> AIM OF THE EXERCISE
In the listing below, find the line with "빈을 찾아서 주입<br/>" and the line with "애노테이션을 인식해서 동작<br/>". Repeat those two lines and all lines between them exactly.

> INFORMATION PROVIDED
◆ ◆ ◆

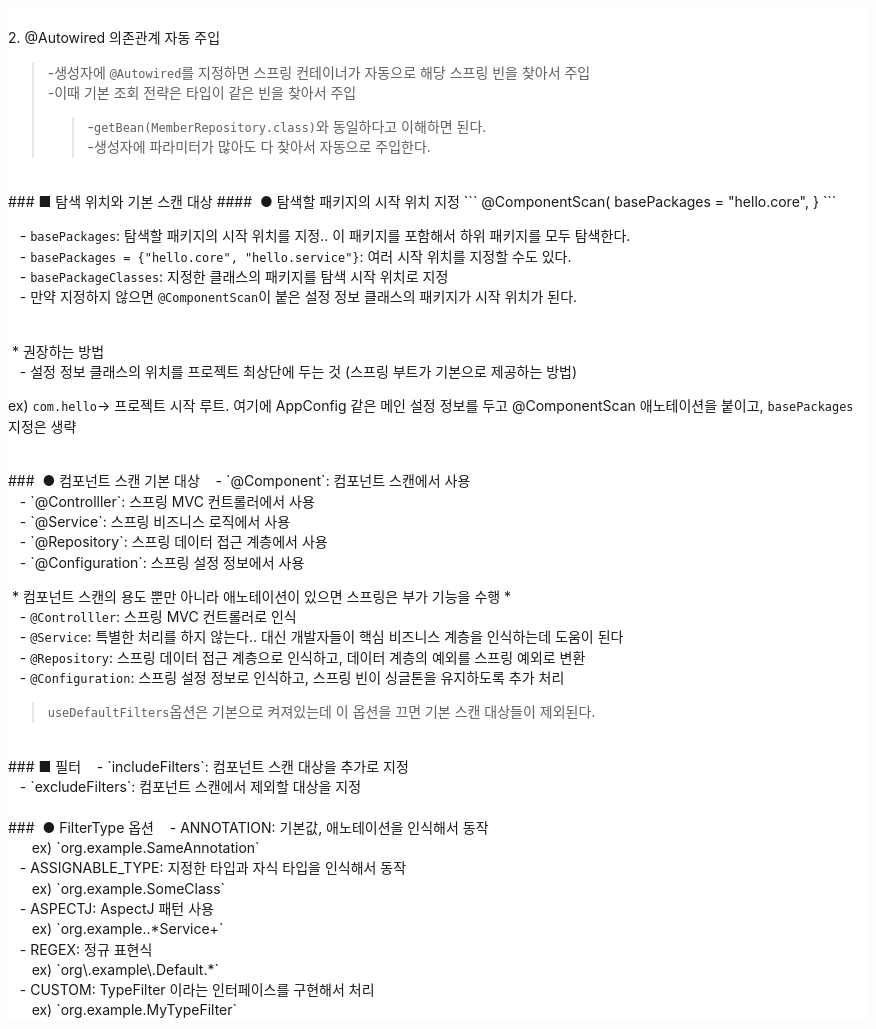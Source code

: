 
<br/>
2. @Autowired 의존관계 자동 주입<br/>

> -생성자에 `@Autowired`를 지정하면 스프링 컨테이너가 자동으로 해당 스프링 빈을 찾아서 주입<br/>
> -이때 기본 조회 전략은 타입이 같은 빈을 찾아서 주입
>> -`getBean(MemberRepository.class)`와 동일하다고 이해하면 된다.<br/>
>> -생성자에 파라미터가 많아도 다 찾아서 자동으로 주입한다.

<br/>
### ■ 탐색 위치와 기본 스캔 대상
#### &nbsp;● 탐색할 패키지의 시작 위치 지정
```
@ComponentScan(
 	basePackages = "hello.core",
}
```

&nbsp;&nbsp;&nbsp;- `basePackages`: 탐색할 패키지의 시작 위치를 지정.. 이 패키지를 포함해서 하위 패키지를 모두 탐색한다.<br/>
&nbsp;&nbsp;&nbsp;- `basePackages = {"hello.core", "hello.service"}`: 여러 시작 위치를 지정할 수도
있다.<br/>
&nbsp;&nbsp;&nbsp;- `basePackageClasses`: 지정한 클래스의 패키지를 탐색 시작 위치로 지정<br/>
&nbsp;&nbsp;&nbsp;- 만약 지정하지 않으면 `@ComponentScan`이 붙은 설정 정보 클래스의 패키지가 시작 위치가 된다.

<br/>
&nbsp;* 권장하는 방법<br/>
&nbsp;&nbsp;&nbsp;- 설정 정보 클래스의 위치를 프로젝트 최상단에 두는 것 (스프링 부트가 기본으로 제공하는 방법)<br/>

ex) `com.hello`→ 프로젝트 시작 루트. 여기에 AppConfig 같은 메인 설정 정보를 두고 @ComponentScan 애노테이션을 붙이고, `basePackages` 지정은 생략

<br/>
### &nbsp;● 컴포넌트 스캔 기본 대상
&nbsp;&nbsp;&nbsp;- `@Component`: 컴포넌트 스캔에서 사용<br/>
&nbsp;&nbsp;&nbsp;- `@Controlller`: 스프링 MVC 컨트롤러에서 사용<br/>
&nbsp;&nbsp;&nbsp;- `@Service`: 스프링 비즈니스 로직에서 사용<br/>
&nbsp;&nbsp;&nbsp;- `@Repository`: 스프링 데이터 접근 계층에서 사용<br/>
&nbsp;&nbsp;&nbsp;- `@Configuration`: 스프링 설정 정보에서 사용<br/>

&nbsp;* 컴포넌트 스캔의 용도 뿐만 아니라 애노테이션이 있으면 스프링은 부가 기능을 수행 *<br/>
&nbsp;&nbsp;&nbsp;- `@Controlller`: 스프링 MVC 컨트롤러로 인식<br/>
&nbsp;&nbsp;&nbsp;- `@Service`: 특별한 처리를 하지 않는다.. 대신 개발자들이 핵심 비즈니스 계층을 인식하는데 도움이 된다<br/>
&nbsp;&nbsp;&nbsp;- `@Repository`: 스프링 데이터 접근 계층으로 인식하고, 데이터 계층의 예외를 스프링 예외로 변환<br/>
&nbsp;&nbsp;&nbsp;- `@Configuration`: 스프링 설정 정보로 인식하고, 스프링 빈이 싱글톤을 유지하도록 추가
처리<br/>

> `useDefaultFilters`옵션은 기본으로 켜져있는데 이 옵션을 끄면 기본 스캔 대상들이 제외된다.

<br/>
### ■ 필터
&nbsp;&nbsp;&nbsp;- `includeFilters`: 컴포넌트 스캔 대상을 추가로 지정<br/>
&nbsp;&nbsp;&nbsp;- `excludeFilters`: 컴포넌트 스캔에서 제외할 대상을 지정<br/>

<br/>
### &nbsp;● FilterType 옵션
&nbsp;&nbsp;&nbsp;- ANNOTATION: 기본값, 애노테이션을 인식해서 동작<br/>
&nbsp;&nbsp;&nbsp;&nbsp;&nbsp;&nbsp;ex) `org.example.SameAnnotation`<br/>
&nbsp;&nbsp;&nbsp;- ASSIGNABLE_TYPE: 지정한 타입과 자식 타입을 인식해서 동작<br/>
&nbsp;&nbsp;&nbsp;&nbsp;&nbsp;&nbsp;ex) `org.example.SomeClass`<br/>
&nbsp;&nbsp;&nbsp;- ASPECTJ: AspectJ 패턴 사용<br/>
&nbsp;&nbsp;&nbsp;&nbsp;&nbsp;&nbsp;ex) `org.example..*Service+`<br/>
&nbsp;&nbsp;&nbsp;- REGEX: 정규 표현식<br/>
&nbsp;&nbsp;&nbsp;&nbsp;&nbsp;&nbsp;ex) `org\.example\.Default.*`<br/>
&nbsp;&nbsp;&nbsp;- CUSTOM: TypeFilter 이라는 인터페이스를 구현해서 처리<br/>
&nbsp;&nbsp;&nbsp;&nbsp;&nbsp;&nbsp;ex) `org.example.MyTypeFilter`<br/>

◆ ◆ ◆

> RESULT OF THE TASK
> -생성자에 `@Autowired`를 지정하면 스프링 컨테이너가 자동으로 해당 스프링 빈을 찾아서 주입<br/>
> -이때 기본 조회 전략은 타입이 같은 빈을 찾아서 주입
>> -`getBean(MemberRepository.class)`와 동일하다고 이해하면 된다.<br/>
>> -생성자에 파라미터가 많아도 다 찾아서 자동으로 주입한다.

<br/>
### ■ 탐색 위치와 기본 스캔 대상
#### &nbsp;● 탐색할 패키지의 시작 위치 지정
```
@ComponentScan(
 	basePackages = "hello.core",
}
```

&nbsp;&nbsp;&nbsp;- `basePackages`: 탐색할 패키지의 시작 위치를 지정.. 이 패키지를 포함해서 하위 패키지를 모두 탐색한다.<br/>
&nbsp;&nbsp;&nbsp;- `basePackages = {"hello.core", "hello.service"}`: 여러 시작 위치를 지정할 수도
있다.<br/>
&nbsp;&nbsp;&nbsp;- `basePackageClasses`: 지정한 클래스의 패키지를 탐색 시작 위치로 지정<br/>
&nbsp;&nbsp;&nbsp;- 만약 지정하지 않으면 `@ComponentScan`이 붙은 설정 정보 클래스의 패키지가 시작 위치가 된다.

<br/>
&nbsp;* 권장하는 방법<br/>
&nbsp;&nbsp;&nbsp;- 설정 정보 클래스의 위치를 프로젝트 최상단에 두는 것 (스프링 부트가 기본으로 제공하는 방법)<br/>

ex) `com.hello`→ 프로젝트 시작 루트. 여기에 AppConfig 같은 메인 설정 정보를 두고 @ComponentScan 애노테이션을 붙이고, `basePackages` 지정은 생략

<br/>
### &nbsp;● 컴포넌트 스캔 기본 대상
&nbsp;&nbsp;&nbsp;- `@Component`: 컴포넌트 스캔에서 사용<br/>
&nbsp;&nbsp;&nbsp;- `@Controlller`: 스프링 MVC 컨트롤러에서 사용<br/>
&nbsp;&nbsp;&nbsp;- `@Service`: 스프링 비즈니스 로직에서 사용<br/>
&nbsp;&nbsp;&nbsp;- `@Repository`: 스프링 데이터 접근 계층에서 사용<br/>
&nbsp;&nbsp;&nbsp;- `@Configuration`: 스프링 설정 정보에서 사용<br/>

&nbsp;* 컴포넌트 스캔의 용도 뿐만 아니라 애노테이션이 있으면 스프링은 부가 기능을 수행 *<br/>
&nbsp;&nbsp;&nbsp;- `@Controlller`: 스프링 MVC 컨트롤러로 인식<br/>
&nbsp;&nbsp;&nbsp;- `@Service`: 특별한 처리를 하지 않는다.. 대신 개발자들이 핵심 비즈니스 계층을 인식하는데 도움이 된다<br/>
&nbsp;&nbsp;&nbsp;- `@Repository`: 스프링 데이터 접근 계층으로 인식하고, 데이터 계층의 예외를 스프링 예외로 변환<br/>
&nbsp;&nbsp;&nbsp;- `@Configuration`: 스프링 설정 정보로 인식하고, 스프링 빈이 싱글톤을 유지하도록 추가
처리<br/>

> `useDefaultFilters`옵션은 기본으로 켜져있는데 이 옵션을 끄면 기본 스캔 대상들이 제외된다.

<br/>
### ■ 필터
&nbsp;&nbsp;&nbsp;- `includeFilters`: 컴포넌트 스캔 대상을 추가로 지정<br/>
&nbsp;&nbsp;&nbsp;- `excludeFilters`: 컴포넌트 스캔에서 제외할 대상을 지정<br/>

<br/>
### &nbsp;● FilterType 옵션
&nbsp;&nbsp;&nbsp;- ANNOTATION: 기본값, 애노테이션을 인식해서 동작<br/>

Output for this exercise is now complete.